Data records:

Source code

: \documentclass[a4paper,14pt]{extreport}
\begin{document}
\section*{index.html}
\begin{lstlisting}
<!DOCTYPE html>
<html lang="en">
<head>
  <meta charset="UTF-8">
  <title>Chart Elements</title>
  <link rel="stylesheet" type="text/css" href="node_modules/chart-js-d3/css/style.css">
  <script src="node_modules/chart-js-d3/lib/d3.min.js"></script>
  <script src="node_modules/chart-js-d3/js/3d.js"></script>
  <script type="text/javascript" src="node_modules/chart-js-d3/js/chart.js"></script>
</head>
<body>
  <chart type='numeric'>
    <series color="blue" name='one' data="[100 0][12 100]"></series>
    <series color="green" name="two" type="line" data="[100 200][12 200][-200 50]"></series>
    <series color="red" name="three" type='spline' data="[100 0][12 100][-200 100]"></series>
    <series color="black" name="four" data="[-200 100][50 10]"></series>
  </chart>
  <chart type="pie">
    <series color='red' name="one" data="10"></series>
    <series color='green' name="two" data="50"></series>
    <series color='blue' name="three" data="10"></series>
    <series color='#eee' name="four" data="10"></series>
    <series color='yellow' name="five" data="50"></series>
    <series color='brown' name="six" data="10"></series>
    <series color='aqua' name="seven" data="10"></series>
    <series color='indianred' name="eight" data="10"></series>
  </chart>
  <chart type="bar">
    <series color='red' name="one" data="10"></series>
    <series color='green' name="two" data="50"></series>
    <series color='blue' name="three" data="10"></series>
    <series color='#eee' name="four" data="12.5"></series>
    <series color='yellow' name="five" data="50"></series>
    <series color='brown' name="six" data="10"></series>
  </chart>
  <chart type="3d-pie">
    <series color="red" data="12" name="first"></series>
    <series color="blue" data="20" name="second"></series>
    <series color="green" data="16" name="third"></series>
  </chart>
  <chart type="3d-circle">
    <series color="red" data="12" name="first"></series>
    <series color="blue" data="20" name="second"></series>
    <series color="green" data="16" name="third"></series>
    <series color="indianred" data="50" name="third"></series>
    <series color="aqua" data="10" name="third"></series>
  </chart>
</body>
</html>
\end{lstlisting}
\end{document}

EXERCISE:
Give the data back in full, exactly as written.

TASK RESPONSE:
Source code

: \documentclass[a4paper,14pt]{extreport}
\begin{document}
\section*{index.html}
\begin{lstlisting}
<!DOCTYPE html>
<html lang="en">
<head>
  <meta charset="UTF-8">
  <title>Chart Elements</title>
  <link rel="stylesheet" type="text/css" href="node_modules/chart-js-d3/css/style.css">
  <script src="node_modules/chart-js-d3/lib/d3.min.js"></script>
  <script src="node_modules/chart-js-d3/js/3d.js"></script>
  <script type="text/javascript" src="node_modules/chart-js-d3/js/chart.js"></script>
</head>
<body>
  <chart type='numeric'>
    <series color="blue" name='one' data="[100 0][12 100]"></series>
    <series color="green" name="two" type="line" data="[100 200][12 200][-200 50]"></series>
    <series color="red" name="three" type='spline' data="[100 0][12 100][-200 100]"></series>
    <series color="black" name="four" data="[-200 100][50 10]"></series>
  </chart>
  <chart type="pie">
    <series color='red' name="one" data="10"></series>
    <series color='green' name="two" data="50"></series>
    <series color='blue' name="three" data="10"></series>
    <series color='#eee' name="four" data="10"></series>
    <series color='yellow' name="five" data="50"></series>
    <series color='brown' name="six" data="10"></series>
    <series color='aqua' name="seven" data="10"></series>
    <series color='indianred' name="eight" data="10"></series>
  </chart>
  <chart type="bar">
    <series color='red' name="one" data="10"></series>
    <series color='green' name="two" data="50"></series>
    <series color='blue' name="three" data="10"></series>
    <series color='#eee' name="four" data="12.5"></series>
    <series color='yellow' name="five" data="50"></series>
    <series color='brown' name="six" data="10"></series>
  </chart>
  <chart type="3d-pie">
    <series color="red" data="12" name="first"></series>
    <series color="blue" data="20" name="second"></series>
    <series color="green" data="16" name="third"></series>
  </chart>
  <chart type="3d-circle">
    <series color="red" data="12" name="first"></series>
    <series color="blue" data="20" name="second"></series>
    <series color="green" data="16" name="third"></series>
    <series color="indianred" data="50" name="third"></series>
    <series color="aqua" data="10" name="third"></series>
  </chart>
</body>
</html>
\end{lstlisting}
\end{document}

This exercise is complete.